[Data excerpts — start]

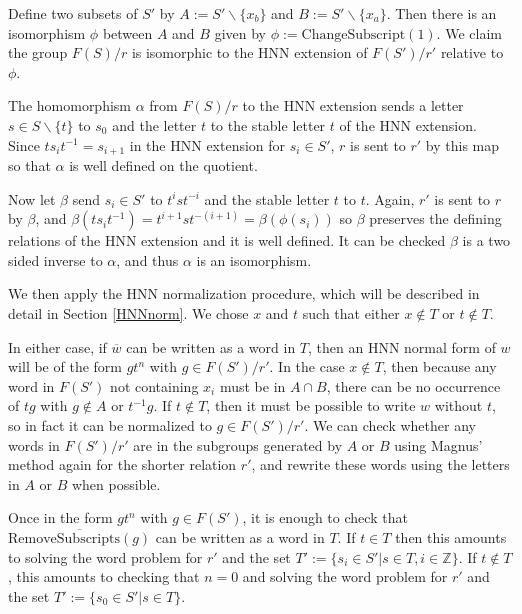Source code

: \documentclass[11pt]{article} %
\theoremstyle{definition}
\theoremstyle{definition}
\theoremstyle{definition}
\theoremstyle{definition}
\theoremstyle{definition}
\theoremstyle{definition}
\begin{document}
Define two subsets of $S'$ by $A := S' \backslash \{x_b\}$ and $B := S' \backslash \{x_a\}$.
Then there is an isomorphism $\phi$ between $A$ and $B$ given by
$\phi := \text{ChangeSubscript}(1)$.
We claim the group $F(S) / r$ is isomorphic to the HNN extension of $F(S') / r'$ relative to $\phi$.

The homomorphism $\alpha$ from $F(S)/r$ to the HNN extension sends a letter
$s \in S \backslash \{t\}$ to $s_0$ and
the letter $t$ to the stable letter $t$ of the HNN extension. Since $t s_i t^{-1} = s_{i+1}$ in
the HNN extension for $s_i \in S'$, $r$ is sent to $r'$ by this map so that $\alpha$ is well defined
on the quotient.

Now let $\beta$ send $s_i \in S'$ to $t^{i} s t^{-i}$ and the stable letter $t$ to $t$.
Again, $r'$ is sent to $r$ by $\beta$, and $\beta (t s_i t^{-1}) = t^{i+1} s t^{-(i+1)} =
\beta (\phi (s_i))$ so $\beta$ preserves the defining relations of the HNN extension and it
is well defined. It can be checked $\beta$ is a two sided inverse to $\alpha$, and thus $\alpha$
is an isomorphism.

We then apply the HNN normalization procedure, which will be described in detail in Section
\ref{HNNnorm}. We chose $x$ and $t$ such that either $x \notin T$ or $t \notin T$.

In either case, if $\overline{w}$ can be written as a word in $T$,
then an HNN normal form of $w$ will be of the form $g t^n$
with $g \in F(S') / r'$. In the case $x \notin T$, then because any word in
$F(S')$ not containing $x_i$ must be in $A \cap B$, there can be no occurrence of
$tg$ with $g \notin A$ or $t^{-1}g.$
If $t \notin T$, then it must be possible to write $w$ without $t$, so in fact it can be normalized
to $g \in F(S') / r'$. We can check whether any words in $F(S') / r'$ are in the subgroups
generated by $A$ or $B$ using
Magnus' method again for the shorter relation $r'$, and rewrite these words using the letters
in $A$ or $B$ when possible.

Once in the form $g t^n$ with $g \in F(S')$, it is enough to check that \newline
$\overline{\text{RemoveSubscripts}(g)}$ can be written as a word in $T$.
If $t \in T$ then this amounts to solving the word problem for $r'$
and the set $T' := \{ s_i \in S' | s \in T, i \in \mathbb{Z} \}$. If $t \notin T$,
this amounts to checking that $n = 0$ and solving the word problem for
$r'$ and the set $T' := \{s_0 \in S' | s \in T\}$.\\
\end{document}
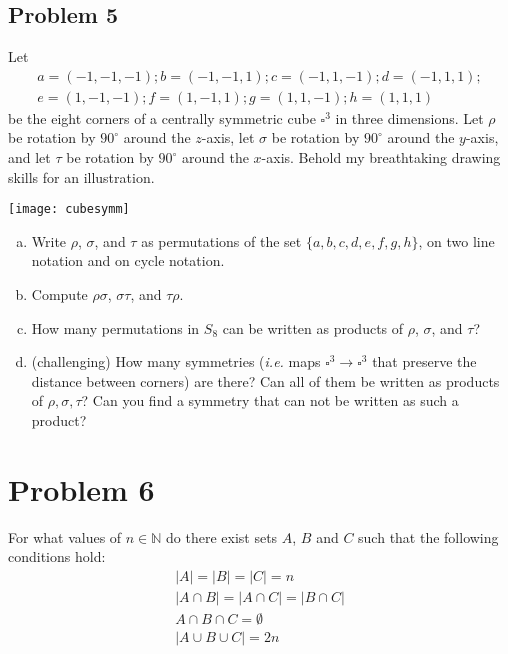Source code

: \documentclass{amsart}
\newcommand{\N}{\mathbb{N}}
\theoremstyle{definition} \newtheorem*{definition}{Definition}
\theoremstyle{remark} \newtheorem*{ex}{Example}
\begin{document}
\subsection*{Problem 5}
Let \begin{align*}a=(-1,-1,-1) ; b=(-1,-1,1) ; c=(-1,1,-1) ; d=(-1,1,1) ; \\ e=(1,-1,-1) ; f=(1,-1,1) ; g=(1,1,-1) ; h=(1,1,1)\end{align*} be the eight corners of a centrally symmetric cube $\square^3$ in three dimensions. Let $\rho$ be rotation by $90^{\circ}$ around the $z$-axis, let $\sigma$ be rotation by $90^{\circ}$ around the $y$-axis, and let $\tau$ be rotation by $90^{\circ}$ around the $x$-axis. Behold my breathtaking drawing skills for an illustration.
\begin{center}
\texttt{[image: cubesymm]}
\end{center}
\begin{enumerate}[a)]
\item Write $\rho$, $\sigma$, and $\tau$ as permutations of the set $\{a,b,c,d,e,f,g,h\}$, on two line notation and on cycle notation.
\item Compute $\rho\sigma$, $\sigma\tau$, and $\tau\rho$.
\item How many permutations in $S_8$ can be written as products of $\rho$, $\sigma$, and $\tau$?
\item (challenging) How many symmetries ({\em i.e.} maps $\square^3\to\square^3$ that preserve the distance between corners) are there? Can all of them be written as products of $\rho, \sigma, \tau$? Can you find a symmetry that can not be written as such a product?
\end{enumerate}

\section*{Problem 6}
For what values of $n\in\N$ do there exist sets $A$, $B$ and $C$ such that the following conditions hold: 
\begin{align*}|A|=|B|=|C|=n\\
|A\cap B|=|A\cap C|=|B\cap C|\\
A\cap B\cap C =\emptyset\\
|A\cup B\cup C|=2n
\end{align*}
\end{document}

[Data excerpts — finish]

Given the data above, which lines hold the string "either"? Return them.

\ref{HNNnorm}. We chose $x$ and $t$ such that either $x \notin T$ or $t \notin T$.
In either case, if $\overline{w}$ can be written as a word in $T$,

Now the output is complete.